Candy Lightner (Candace Lynne Lightner) founded Mothers Against Drunk Driving (MADD).
Lightner was born on May 30, 1946 in Pasadena, California, where she graduated from high school. After attending American River College, she married Steve Lightner. Then they had three children.
Overview
I. Tragedy
II. MADD
III. Success
IV. Hard Core Alcoholics
V. Leaves MADD
VI. Today
VII. Resources
I. Candy Lightner Tragedies
A drunken driver rear-ended Candy Lightner’s car when her daughter Serena was 18 months old. The crash injured Serena.
Six years later an impaired driver ran over her son Travis. He had many broken bones and other injuries. Travis was in a coma, and had permanent brain damage. The driver who injured him was impaired by tranquilizers when she ran over him. She also had no license. But she got no ticket.

On May 3, 1980, Candy Lightner’s 13-year-old daughter, Cari, was walking in her quiet neighborhood in Fair Oaks, California. She was on her way to a church carnival.

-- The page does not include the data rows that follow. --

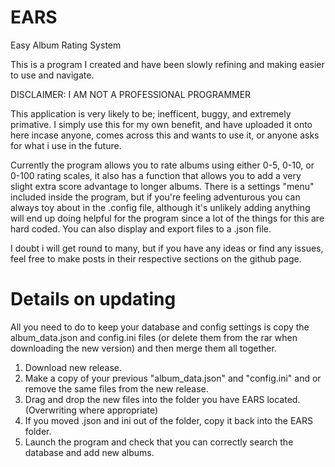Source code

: # EARS
Easy Album Rating System

This is a program I created and have been slowly refining and making easier to use and navigate.

DISCLAIMER: 
I AM NOT A PROFESSIONAL PROGRAMMER 

This application is very likely to be; inefficent, buggy, and extremely primative.
I simply use this for my own benefit, and have uploaded it onto here incase anyone, comes across this and wants to use it, or anyone asks for what i use in the future. 


Currently the program allows you to rate albums using either 0-5, 0-10, or 0-100 rating scales, it also has a function that allows you to add a very slight extra score advantage to longer albums. 
There is a settings "menu" included inside the program, but if you're feeling adventurous you can always toy about in the .config file, although it's unlikely adding anything will end up doing helpful for the program since a lot of the things for this are hard coded. You can also display and export files to a .json file.

I doubt i will get round to many, but if you have any ideas or find any issues, feel free to make posts in their respective sections on the github page.


# Details on updating
All you need to do to keep your database and config settings is copy the album_data.json and config.ini files (or delete them from the rar when downloading the new version) and then merge them all together.

1. Download new release.
2. Make a copy of your previous "album_data.json" and "config.ini" and or remove the same files from the new release.
3. Drag and drop the new files into the folder you have EARS located. (Overwriting where appropriate)
4. If you moved .json and ini out of the folder, copy it back into the EARS folder.
5. Launch the program and check that you can correctly search the database and add new albums.
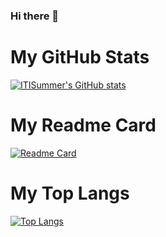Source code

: ### Hi there 👋

<!--
**ITISummer/ITISummer** is a ✨ _special_ ✨ repository because its `README.md` (this file) appears on your GitHub profile.

Here are some ideas to get you started:

- 🔭 I’m currently working on ...
- 🌱 I’m currently learning ...
- 👯 I’m looking to collaborate on ...
- 🤔 I’m looking for help with ...
- 💬 Ask me about ...
- 📫 How to reach me: ...
- 😄 Pronouns: ...
- ⚡ Fun fact: ...
-->

# My GitHub Stats

[![ITISummer's GitHub stats](https://github-readme-stats.vercel.app/api?username=ITISummer&count_private=true&show_icons=true&theme=synthwave)](https://github.com/anuraghazra/github-readme-stats)

# My Readme Card

[![Readme Card](https://github-readme-stats.vercel.app/api/pin/?username=ITISummer&repo=TrafficSystem&show_owner=true)](https://github.com/anuraghazra/github-readme-stats)

# My Top Langs
[![Top Langs](https://github-readme-stats.vercel.app/api/top-langs/?username=ITISummer)](https://github.com/anuraghazra/github-readme-stats)

<!-- # My Wakatime Stats

[![ITISummer's wakatime stats](https://github-readme-stats.vercel.app/api/wakatime?username=ITISummer)](https://github.com/anuraghazra/github-readme-stats) -->

<!-- 
<a href="https://github.com/ITISummer/github-readme-stats">
  <img align="center" src="https://github-readme-stats.vercel.app/api/pin/?username=ITISummer&repo=github-readme-stats" />
</a>
<a href="https://github.com/ITISummer/convoychat">
  <img align="center" src="https://github-readme-stats.vercel.app/api/pin/?username=ITISummer&repo=convoychat" />
</a> -->
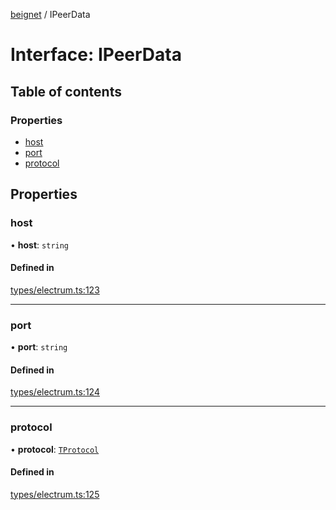 [beignet](../README.md) / IPeerData

# Interface: IPeerData

## Table of contents

### Properties

- [host](IPeerData.md#host)
- [port](IPeerData.md#port)
- [protocol](IPeerData.md#protocol)

## Properties

### host

• **host**: `string`

#### Defined in

[types/electrum.ts:123](https://github.com/synonymdev/beignet/blob/7c83290/src/types/electrum.ts#L123)

___

### port

• **port**: `string`

#### Defined in

[types/electrum.ts:124](https://github.com/synonymdev/beignet/blob/7c83290/src/types/electrum.ts#L124)

___

### protocol

• **protocol**: [`TProtocol`](../README.md#tprotocol)

#### Defined in

[types/electrum.ts:125](https://github.com/synonymdev/beignet/blob/7c83290/src/types/electrum.ts#L125)
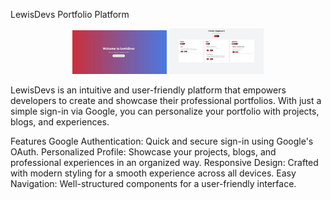 LewisDevs Portfolio Platform

<div align="center">
  <img src="https://github.com/dimitri-sky/lewisdevscom/blob/main/assets/login.png" width="30%" />
  <img src="https://github.com/dimitri-sky/lewisdevscom/blob/main/assets/profile.PNG" width="30%" />
</div>

LewisDevs is an intuitive and user-friendly platform that empowers developers to create and showcase their professional portfolios. With just a simple sign-in via Google, you can personalize your portfolio with projects, blogs, and experiences.

Features
Google Authentication: Quick and secure sign-in using Google's OAuth.
Personalized Profile: Showcase your projects, blogs, and professional experiences in an organized way.
Responsive Design: Crafted with modern styling for a smooth experience across all devices.
Easy Navigation: Well-structured components for a user-friendly interface.
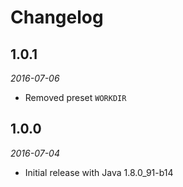 # Changelog

## 1.0.1

_2016-07-06_

 * Removed preset `WORKDIR`

## 1.0.0

_2016-07-04_

 * Initial release with Java 1.8.0_91-b14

Then a drunken driver struck her from behind. He briefly passed out, came to, and drove off after having killed Cari. The crash threw Cari’s body 125 feet. Her body was so badly damaged her organs were not donatable.
A repeat DWI offender committed the crime. He was free on bail for a hit and run drunken driving crash only two days earlier. Killing Cari was his fifth offense in four years.
II. Candy Lightner Started MADD




Candy Lightner started MADD in her home on May 7, 1980. It was four days after the tragedy and a day after Cari’s funeral. That’s when she discovered that the offender would probably not spend any time in jail.
“I promised myself on the day of Cari’s death that I would fight to make this needless homicide count for something positive in the years ahead”1 Candy Lightner later wrote.
Her goal was two-fold. First, to raise public awareness of the serious nature of DWI. Second, to promote tough laws against it.
Before Candy Lightner’s crusade, people didn’t take DWI seriously. Some comedians made a career of acting drunk. In fact, drunkenness was often an excuse for otherwise unacceptable actions. “I didn’t know what I was doing — I was drunk.”
Lightner’s Approach to the Problem
Lightner’s insightful approach was to put human faces on the victims of drunk drivers. Statistics weren’t simply a collection of numbers. Instead, each number represented a real person.
Each such death led to a circle of people who grieved for their tragic loss. She helped people realize that deaths caused by drunk driving were not an acceptable inevitability.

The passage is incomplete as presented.